**WHAT TO PRODUCE**. If a line in the data below holds the word "prägnante", copy it.

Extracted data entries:
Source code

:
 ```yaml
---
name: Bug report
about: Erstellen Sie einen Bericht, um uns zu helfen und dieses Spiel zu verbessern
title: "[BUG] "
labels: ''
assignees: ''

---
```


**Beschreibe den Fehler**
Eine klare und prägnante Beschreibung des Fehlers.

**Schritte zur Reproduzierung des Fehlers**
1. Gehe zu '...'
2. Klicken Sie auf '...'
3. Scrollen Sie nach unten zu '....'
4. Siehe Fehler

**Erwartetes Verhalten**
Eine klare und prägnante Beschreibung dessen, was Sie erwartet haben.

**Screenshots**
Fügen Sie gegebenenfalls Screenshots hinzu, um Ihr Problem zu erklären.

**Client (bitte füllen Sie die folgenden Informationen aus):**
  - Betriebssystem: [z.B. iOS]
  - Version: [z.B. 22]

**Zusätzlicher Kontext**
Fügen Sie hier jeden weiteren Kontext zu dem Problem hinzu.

* * *

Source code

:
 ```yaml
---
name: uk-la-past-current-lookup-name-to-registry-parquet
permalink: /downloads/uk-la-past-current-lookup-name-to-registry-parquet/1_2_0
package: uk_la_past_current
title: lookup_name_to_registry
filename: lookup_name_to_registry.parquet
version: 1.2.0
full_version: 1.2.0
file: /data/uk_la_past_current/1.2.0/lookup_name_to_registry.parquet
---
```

--

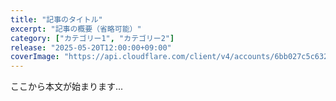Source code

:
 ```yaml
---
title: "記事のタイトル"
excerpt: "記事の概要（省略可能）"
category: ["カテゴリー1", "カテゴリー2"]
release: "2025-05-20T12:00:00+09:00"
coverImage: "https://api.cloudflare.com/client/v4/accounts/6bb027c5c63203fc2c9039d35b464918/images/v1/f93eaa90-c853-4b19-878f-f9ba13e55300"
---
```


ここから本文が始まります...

**WORKED SOLUTION**.
Eine klare und prägnante Beschreibung des Fehlers.
Eine klare und prägnante Beschreibung dessen, was Sie erwartet haben.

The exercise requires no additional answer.